El hecho de que el Agente SSM esté preinstalado en algunas imágenes populares de máquinas de Amazon y, por lo tanto, ya esté instalado y ejecutándose en muchas instancias EC2 existentes amplía el grupo de objetivos potenciales para los adversarios, señalaron los investigadores.

Por suerte, existen formas de detectar el uso de esta técnica. Incluyen: estar atento a nuevos ID de instancia, el uso de comandos específicos, conexiones perdidas con agentes de SSM en la cuenta de AWS, nuevos procesos y acciones sospechosas relacionadas con Sessions Manager en los registros de Amazon CloudTrail.

Los investigadores aconsejan a los administradores de sistemas empresariales que:

“Creemos firmemente que los actores de amenazas abusarán de esto en ataques del mundo real, si es que no lo hacen ya. Por eso, comprender y mitigar los riesgos asociados con su uso indebido es crucial para proteger los sistemas de esta amenaza en evolución”, señalaron, y señalaron que el equipo de seguridad de AWS también ha ofrecido una solución para restringir la recepción de comandos del AWS original. cuenta/organización que utiliza el punto final de Virtual Private Cloud (VPC) para Systems Manager.

“Si sus instancias EC2 están en una subred privada sin acceso a la red pública a través de una dirección EIP pública o una puerta de enlace NAT, aún puede configurar el servicio System Manager a través de un punto final de VPC. Al hacerlo, puede asegurarse de que las instancias EC2 solo respondan a los comandos que se originan en los principales dentro de su cuenta u organización de AWS original. Para implementar esta restricción de manera efectiva, consulte la documentación de la política de VPC Endpoint.

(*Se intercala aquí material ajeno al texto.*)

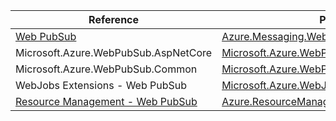 | Reference | Package | Source |
|---|---|---|
|[Web PubSub](messaging.webpubsub-readme.md)|[Azure.Messaging.WebPubSub](https://www.nuget.org/packages/Azure.Messaging.WebPubSub)|[GitHub](https://github.com/Azure/azure-sdk-for-net/blob/main/sdk/webpubsub/Azure.Messaging.WebPubSub)|
|Microsoft.Azure.WebPubSub.AspNetCore|[Microsoft.Azure.WebPubSub.AspNetCore](https://www.nuget.org/packages/Microsoft.Azure.WebPubSub.AspNetCore)|[GitHub](https://github.com/Azure/azure-sdk-for-net/blob/main/sdk/webpubsub/Microsoft.Azure.WebPubSub.AspNetCore)|
|Microsoft.Azure.WebPubSub.Common|[Microsoft.Azure.WebPubSub.Common](https://www.nuget.org/packages/Microsoft.Azure.WebPubSub.Common)|[GitHub](https://github.com/Azure/azure-sdk-for-net/blob/main/sdk/webpubsub/Microsoft.Azure.WebPubSub.Common)|
|WebJobs Extensions - Web PubSub|[Microsoft.Azure.WebJobs.Extensions.WebPubSub](https://www.nuget.org/packages/Microsoft.Azure.WebJobs.Extensions.WebPubSub)|[GitHub](https://github.com/Azure/azure-sdk-for-net/blob/main/sdk/webpubsub/Microsoft.Azure.WebJobs.Extensions.WebPubSub)|
|[Resource Management - Web PubSub](resourcemanager.webpubsub-readme.md)|[Azure.ResourceManager.WebPubSub](https://www.nuget.org/packages/Azure.ResourceManager.WebPubSub)|[GitHub](https://github.com/Azure/azure-sdk-for-net/blob/main/sdk/webpubsub/Azure.ResourceManager.WebPubSub)|
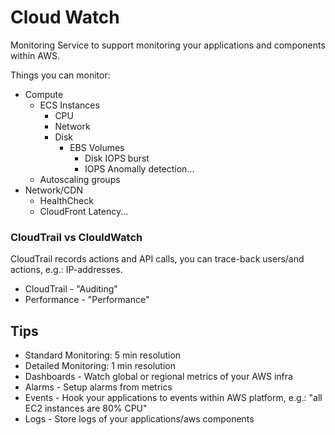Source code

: # Cloud Watch

Monitoring Service to support monitoring your applications and components within AWS.

Things you can monitor:

* Compute
  * ECS Instances
      * CPU
      * Network
      * Disk
        * EBS Volumes
          * Disk IOPS burst
          * IOPS Anomally detection...
  * Autoscaling groups
* Network/CDN
  * HealthCheck
  * CloudFront Latency...

### CloudTrail vs ClouldWatch

CloudTrail records actions and API calls, you can trace-back users/and actions, e.g.: IP-addresses.

* CloudTrail - "Auditing"
* Performance - "Performance"

## Tips

* Standard Monitoring: 5 min resolution
* Detailed Monitoring: 1 min resolution
* Dashboards - Watch global or regional metrics of your AWS infra
* Alarms - Setup alarms from metrics
* Events - Hook your applications to events within AWS platform, e.g.: "all EC2 instances are 80% CPU"
* Logs - Store logs of your applications/aws components


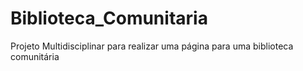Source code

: # Biblioteca_Comunitaria
Projeto Multidisciplinar para realizar uma página para uma biblioteca comunitária
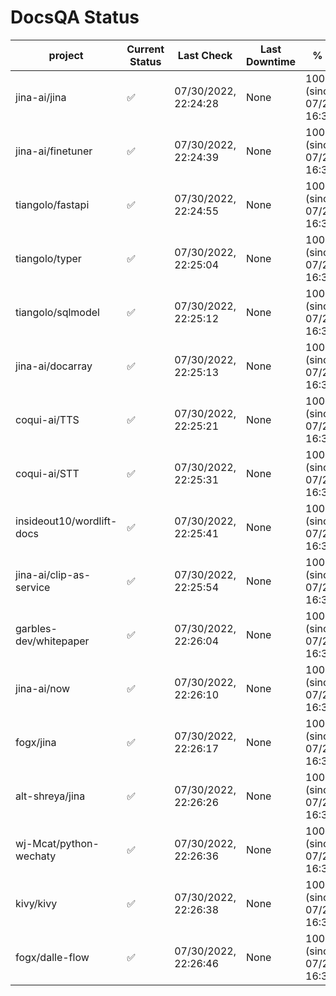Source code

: # DocsQA Status

|         project         |Current Status|     Last Check     |Last Downtime|              % Uptime              |
|-------------------------|--------------|--------------------|-------------|------------------------------------|
|jina-ai/jina             |✅            |07/30/2022, 22:24:28|None         |100.000 (since 07/29/2022, 16:38:18)|
|jina-ai/finetuner        |✅            |07/30/2022, 22:24:39|None         |100.000 (since 07/29/2022, 16:38:18)|
|tiangolo/fastapi         |✅            |07/30/2022, 22:24:55|None         |100.000 (since 07/29/2022, 16:38:18)|
|tiangolo/typer           |✅            |07/30/2022, 22:25:04|None         |100.000 (since 07/29/2022, 16:38:18)|
|tiangolo/sqlmodel        |✅            |07/30/2022, 22:25:12|None         |100.000 (since 07/29/2022, 16:38:18)|
|jina-ai/docarray         |✅            |07/30/2022, 22:25:13|None         |100.000 (since 07/29/2022, 16:38:18)|
|coqui-ai/TTS             |✅            |07/30/2022, 22:25:21|None         |100.000 (since 07/29/2022, 16:38:18)|
|coqui-ai/STT             |✅            |07/30/2022, 22:25:31|None         |100.000 (since 07/29/2022, 16:38:18)|
|insideout10/wordlift-docs|✅            |07/30/2022, 22:25:41|None         |100.000 (since 07/29/2022, 16:38:18)|
|jina-ai/clip-as-service  |✅            |07/30/2022, 22:25:54|None         |100.000 (since 07/29/2022, 16:38:18)|
|garbles-dev/whitepaper   |✅            |07/30/2022, 22:26:04|None         |100.000 (since 07/29/2022, 16:38:18)|
|jina-ai/now              |✅            |07/30/2022, 22:26:10|None         |100.000 (since 07/29/2022, 16:38:18)|
|fogx/jina                |✅            |07/30/2022, 22:26:17|None         |100.000 (since 07/29/2022, 16:38:18)|
|alt-shreya/jina          |✅            |07/30/2022, 22:26:26|None         |100.000 (since 07/29/2022, 16:38:18)|
|wj-Mcat/python-wechaty   |✅            |07/30/2022, 22:26:36|None         |100.000 (since 07/29/2022, 16:38:18)|
|kivy/kivy                |✅            |07/30/2022, 22:26:38|None         |100.000 (since 07/29/2022, 16:38:18)|
|fogx/dalle-flow          |✅            |07/30/2022, 22:26:46|None         |100.000 (since 07/29/2022, 16:38:18)|

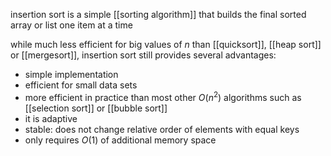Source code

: insertion sort is a simple [[sorting algorithm]] that builds the final sorted array or list one item at a time 

while much less efficient for big values of $n$ than [[quicksort]], [[heap sort]] or [[mergesort]], insertion sort still provides several advantages:
- simple implementation
- efficient for small data sets
- more efficient in practice than most other $O(n^2)$ algorithms such as [[selection sort]] or [[bubble sort]]
- it is adaptive
- stable: does not change relative order of elements with equal keys
- only requires $O(1)$ of additional memory space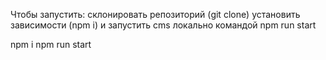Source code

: Чтобы запустить:
склонировать репозиторий (git clone)
установить зависимости (npm i)
и запустить cms локально командой npm run start

npm i
npm run start
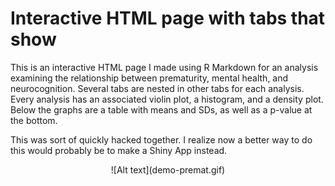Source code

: # Interactive HTML page with tabs that show 

This is an interactive HTML page I made using R Markdown for an analysis examining the relationship between prematurity, mental health, and neurocognition. Several tabs are nested in other tabs for each analysis. Every analysis has an associated violin plot, a histogram, and a density plot. Below the graphs are a table with means and SDs, as well as a p-value at the bottom.

This was sort of quickly hacked together. I realize now a better way to do this would probably be to make a Shiny App instead.
<center>
![Alt text](demo-premat.gif)
</center>
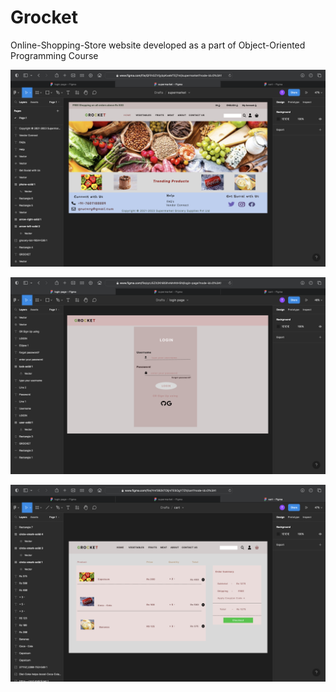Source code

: # Grocket
Online-Shopping-Store website developed as a part of Object-Oriented Programming Course




![HomePage](./scr1.png?raw=true "Optional Title")


![LoginPage](./scr2.png?raw=true "Optional Title")


![CartPage](./scr3.png?raw=true "Optional Title")
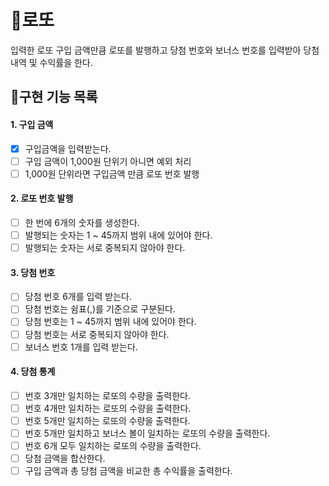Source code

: # 🎱로또

입력한 로또 구입 금액만큼 로또를 발행하고 당첨 번호와 보너스 번호를 입력받아 당첨 내역 및 수익률을 한다.

## 🎯구현 기능 목록

#### 1. 구입 금액

- [x] 구입금액을 입력받는다.
- [ ] 구입 금액이 1,000원 단위기 아니면 예외 처리
- [ ] 1,000원 단위라면 구입금액 만큼 로또 번호 발행

#### 2. 로또 번호 발행

- [ ] 한 번에 6개의 숫자를 생성한다.
- [ ] 발행되는 숫자는 1 ~ 45까지 범위 내에 있어야 한다.
- [ ] 발행되는 숫자는 서로 중복되지 않아야 한다.

#### 3. 당첨 번호

- [ ] 당첨 번호 6개를 입력 받는다.
- [ ] 당첨 번호는 쉼표(,)를 기준으로 구분된다.
- [ ] 당첨 번호는 1 ~ 45까지 범위 내에 있어야 한다.
- [ ] 당첨 번호는 서로 중복되지 않아야 한다.
- [ ] 보너스 번호 1개를 입력 받는다.

#### 4. 당첨 통계

- [ ] 번호 3개만 일치하는 로또의 수량을 출력한다.
- [ ] 번호 4개만 일치하는 로또의 수량을 출력한다.
- [ ] 번호 5개만 일치하는 로또의 수량을 출력한다.
- [ ] 번호 5개만 일치하고 보너스 볼이 일치하는 로또의 수량을 출력한다.
- [ ] 번호 6개 모두 일치하는 로또의 수량을 출력한다.
- [ ] 당첨 금액을 합산한다.
- [ ] 구입 금액과 총 당첨 금액을 비교한 총 수익률을 출력한다.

ACTUALIZACIÓN (5 de agosto de 2023, 05:20 am ET):

"El software y los sistemas de AWS se comportan según lo diseñado y no es necesario que los clientes realicen ninguna acción", comentó un portavoz de AWS para Help Net Security.

“Los problemas descritos en la publicación de Mitiga, titulada 'Aviso de seguridad de Mitiga: Abusar del agente SSM como troyano de acceso remoto', requieren que un actor obtenga credenciales de nivel raíz y acceda con éxito a una instancia EC2 para poder aprovecharlos. Como práctica recomendada de seguridad, recomendamos a los clientes de AWS seguir nuestra documentación sobre cómo configurar correctamente los puntos de enlace de VPC con AWS Systems Manager y utilizar claves de condición globales para los puntos de enlace de VPC y las políticas de puntos de enlace de VPC para mitigar el riesgo de acceso inadecuado a instancias EC2.